Human in the Loop, Async

Goal: close a loop you should not close automatically. A promoted proposal (Unit 8) is a candidate change to the agent itself — its prompt, its config, its behaviour. That is the most irreversible, highest-stakes action in the course, so the loop stays open until a human closes it. You will build the async approval channel: a promoted proposal becomes a ticket, a human gives a verdict from wherever they are, a poller reads it back, and the verdict flows into the system — approve, reject, or re-evaluate. The human’s judgment is the loop’s closing signal.

Where this fits: the top of the deliberative tier, and the ceiling of the autonomy gradient. Everything below this acts on its own; this one does not. It consumes Unit 8’s promoted proposals and produces a human verdict that the harness acts on — or suppresses.


The missing piece is feedback, not autonomy

It is tempting to make the self-improvement loop fully autonomous: the agent proposes a change, then implements it. personal_agent deliberately does not, and ADR-0040 is blunt about why: “The critical missing piece is not autonomy — it is feedback. The agent generates proposals but has no signal about whether they are valuable.” Before an agent can be trusted to change itself, you need a channel for human judgment to flow in — and that channel is valuable on its own, long before any autonomy.
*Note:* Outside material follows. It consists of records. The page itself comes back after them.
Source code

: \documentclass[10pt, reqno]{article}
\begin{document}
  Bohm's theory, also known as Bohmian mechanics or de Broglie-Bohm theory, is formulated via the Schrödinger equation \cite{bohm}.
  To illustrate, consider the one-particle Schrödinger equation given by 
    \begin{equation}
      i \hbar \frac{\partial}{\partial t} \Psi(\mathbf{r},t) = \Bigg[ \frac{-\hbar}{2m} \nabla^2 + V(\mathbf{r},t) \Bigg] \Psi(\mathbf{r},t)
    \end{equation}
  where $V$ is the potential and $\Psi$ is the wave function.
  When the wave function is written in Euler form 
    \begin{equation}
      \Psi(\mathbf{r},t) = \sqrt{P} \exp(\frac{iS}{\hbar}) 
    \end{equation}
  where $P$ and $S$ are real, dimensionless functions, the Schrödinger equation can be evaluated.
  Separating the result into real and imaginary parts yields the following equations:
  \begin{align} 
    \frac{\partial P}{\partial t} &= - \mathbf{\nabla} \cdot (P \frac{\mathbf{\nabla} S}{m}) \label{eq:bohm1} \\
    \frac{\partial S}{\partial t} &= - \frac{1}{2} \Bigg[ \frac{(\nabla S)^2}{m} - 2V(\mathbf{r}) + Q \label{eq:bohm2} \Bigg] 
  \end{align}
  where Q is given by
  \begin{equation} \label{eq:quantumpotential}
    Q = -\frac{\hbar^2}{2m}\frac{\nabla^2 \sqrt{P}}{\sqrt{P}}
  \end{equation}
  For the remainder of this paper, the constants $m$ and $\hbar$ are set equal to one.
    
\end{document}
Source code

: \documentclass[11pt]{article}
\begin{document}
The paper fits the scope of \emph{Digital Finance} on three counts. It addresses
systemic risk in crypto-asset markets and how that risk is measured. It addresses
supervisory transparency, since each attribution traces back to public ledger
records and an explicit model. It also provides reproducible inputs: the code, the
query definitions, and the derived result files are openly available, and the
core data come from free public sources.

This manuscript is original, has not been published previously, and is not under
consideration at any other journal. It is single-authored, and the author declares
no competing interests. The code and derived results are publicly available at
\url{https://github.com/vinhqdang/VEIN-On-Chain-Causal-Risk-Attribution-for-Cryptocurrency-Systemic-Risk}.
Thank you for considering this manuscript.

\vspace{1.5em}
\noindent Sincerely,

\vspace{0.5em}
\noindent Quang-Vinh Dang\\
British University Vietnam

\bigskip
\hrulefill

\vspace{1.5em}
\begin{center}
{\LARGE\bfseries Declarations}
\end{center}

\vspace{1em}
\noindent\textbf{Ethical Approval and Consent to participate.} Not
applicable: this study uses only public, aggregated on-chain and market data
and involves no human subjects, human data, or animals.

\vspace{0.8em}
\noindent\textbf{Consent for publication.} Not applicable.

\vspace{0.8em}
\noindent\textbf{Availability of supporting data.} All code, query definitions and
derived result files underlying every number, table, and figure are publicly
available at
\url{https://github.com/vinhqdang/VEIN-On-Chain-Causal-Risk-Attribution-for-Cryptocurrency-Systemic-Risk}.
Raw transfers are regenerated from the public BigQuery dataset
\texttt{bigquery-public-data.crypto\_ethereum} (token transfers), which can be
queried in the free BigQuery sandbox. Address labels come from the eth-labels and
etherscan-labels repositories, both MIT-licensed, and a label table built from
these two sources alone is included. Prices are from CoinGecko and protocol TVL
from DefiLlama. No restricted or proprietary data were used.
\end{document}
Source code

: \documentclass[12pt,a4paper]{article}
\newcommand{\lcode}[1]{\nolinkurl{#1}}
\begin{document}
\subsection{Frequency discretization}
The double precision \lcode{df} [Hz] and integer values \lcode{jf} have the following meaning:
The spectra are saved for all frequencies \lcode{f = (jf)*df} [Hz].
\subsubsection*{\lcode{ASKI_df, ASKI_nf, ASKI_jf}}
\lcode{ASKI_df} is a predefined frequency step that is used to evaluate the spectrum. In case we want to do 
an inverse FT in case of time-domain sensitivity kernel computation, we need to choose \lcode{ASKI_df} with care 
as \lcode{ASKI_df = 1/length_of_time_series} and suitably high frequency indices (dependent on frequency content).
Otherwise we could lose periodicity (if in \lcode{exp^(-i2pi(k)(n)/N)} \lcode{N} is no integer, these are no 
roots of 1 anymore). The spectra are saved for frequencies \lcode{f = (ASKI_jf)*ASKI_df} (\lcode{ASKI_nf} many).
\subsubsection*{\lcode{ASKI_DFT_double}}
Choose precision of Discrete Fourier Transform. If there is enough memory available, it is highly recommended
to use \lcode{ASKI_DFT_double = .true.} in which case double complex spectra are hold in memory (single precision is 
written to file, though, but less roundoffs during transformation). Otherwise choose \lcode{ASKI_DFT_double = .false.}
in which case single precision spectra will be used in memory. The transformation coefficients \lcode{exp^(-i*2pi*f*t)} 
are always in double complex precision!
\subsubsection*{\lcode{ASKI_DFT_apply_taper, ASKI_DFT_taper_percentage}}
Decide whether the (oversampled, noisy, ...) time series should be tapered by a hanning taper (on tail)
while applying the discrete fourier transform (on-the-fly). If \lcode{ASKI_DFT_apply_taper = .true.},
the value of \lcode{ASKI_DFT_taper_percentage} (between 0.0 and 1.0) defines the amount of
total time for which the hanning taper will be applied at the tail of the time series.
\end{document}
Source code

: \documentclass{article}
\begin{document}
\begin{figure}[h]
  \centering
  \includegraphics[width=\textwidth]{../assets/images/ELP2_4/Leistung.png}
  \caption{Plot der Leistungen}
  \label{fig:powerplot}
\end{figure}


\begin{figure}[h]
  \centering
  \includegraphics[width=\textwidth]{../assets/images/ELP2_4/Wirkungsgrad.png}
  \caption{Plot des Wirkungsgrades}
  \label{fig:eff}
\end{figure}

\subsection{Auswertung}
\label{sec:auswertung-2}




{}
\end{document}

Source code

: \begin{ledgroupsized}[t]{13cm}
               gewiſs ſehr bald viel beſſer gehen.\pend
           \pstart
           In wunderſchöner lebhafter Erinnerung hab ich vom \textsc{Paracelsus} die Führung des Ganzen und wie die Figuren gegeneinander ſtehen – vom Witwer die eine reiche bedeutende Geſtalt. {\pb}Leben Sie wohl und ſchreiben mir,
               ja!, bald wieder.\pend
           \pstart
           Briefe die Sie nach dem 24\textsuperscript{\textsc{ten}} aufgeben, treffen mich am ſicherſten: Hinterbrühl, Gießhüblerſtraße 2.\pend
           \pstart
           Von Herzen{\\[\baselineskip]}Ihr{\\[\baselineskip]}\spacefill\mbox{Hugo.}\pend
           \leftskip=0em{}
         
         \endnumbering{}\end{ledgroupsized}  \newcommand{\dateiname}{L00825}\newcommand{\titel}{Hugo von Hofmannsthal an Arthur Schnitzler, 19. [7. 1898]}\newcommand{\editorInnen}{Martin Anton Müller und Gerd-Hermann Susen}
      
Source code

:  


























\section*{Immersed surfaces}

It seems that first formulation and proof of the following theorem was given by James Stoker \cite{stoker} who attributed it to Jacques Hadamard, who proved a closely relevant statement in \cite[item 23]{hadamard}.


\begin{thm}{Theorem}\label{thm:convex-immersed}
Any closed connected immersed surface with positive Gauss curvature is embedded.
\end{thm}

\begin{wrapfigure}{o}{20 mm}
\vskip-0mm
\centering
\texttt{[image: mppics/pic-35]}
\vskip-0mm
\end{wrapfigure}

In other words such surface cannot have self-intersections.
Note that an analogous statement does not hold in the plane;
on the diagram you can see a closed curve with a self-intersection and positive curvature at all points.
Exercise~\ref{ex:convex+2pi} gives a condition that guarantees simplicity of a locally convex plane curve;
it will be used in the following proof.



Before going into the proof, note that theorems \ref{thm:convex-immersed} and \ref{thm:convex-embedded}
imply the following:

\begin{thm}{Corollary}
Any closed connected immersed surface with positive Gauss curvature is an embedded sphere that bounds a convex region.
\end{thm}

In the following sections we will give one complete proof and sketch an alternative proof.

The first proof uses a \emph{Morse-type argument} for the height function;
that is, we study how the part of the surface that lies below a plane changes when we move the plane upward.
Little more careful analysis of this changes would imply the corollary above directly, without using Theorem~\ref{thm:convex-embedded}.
This is the distinction between human-in-the-loop (a person must act for the loop to proceed) and human-on-the-loop (a person supervises and can intervene). High-stakes self-modification belongs firmly in the first category.

An asynchronous channel

The human will not be watching. They triage on their own schedule, from a phone, days later — so the channel must be asynchronous. Rather than build a custom approval UI, personal_agent reuses Linear (its task tracker): a promoted proposal becomes an issue, and the human responds with labels (Approved / Rejected / Re-evaluate), states, and comments“the project owner triages proposals from their phone; the agent reads the feedback and responds.” A poller reads the verdicts back and routes each one, the way captains_log/feedback.py dispatches handle_approved / handle_rejected / handle_deepen (Reference: examples/09/human_in_the_loop.py ):

if t.verdict == "Approved":
    approved_for_action.append(t.fingerprint)        # the harness may now act
elif t.verdict == "Rejected":
    suppressed.add(t.fingerprint)                    # the rejection persists as signal
elif t.verdict == "Re-evaluate":
    ...                                              # refine and resurface
flowchart TD
    PROP["promoted proposal (Unit 8)"] --> TICKET["ticket on the async<br/>channel (e.g. Linear)"]
    TICKET --> HUMAN{"human verdict<br/>(from anywhere, anytime)"}
    HUMAN -->|no verdict yet| OPEN["loop stays open<br/>— by design"]
    HUMAN -->|Approved| ACT["harness acts"]
    HUMAN -->|Rejected| SUP["suppress the fingerprint"]
    HUMAN -->|Re-evaluate| REF["refine + resurface"]
    REF --> TICKET

The verdict is signal

The key move: a verdict is not just a gate, it is data that feeds back. A rejection is recorded against the proposal’s fingerprint, so when the same idea recurs (Unit 8), it is suppressed rather than re-promoted — the human’s “no” persists, and they are not asked twice. Running the example, a rejected proposal that recurs is dropped on sight:

'c3d4' recurred, but the human rejected it before -> suppressed, not re-promoted.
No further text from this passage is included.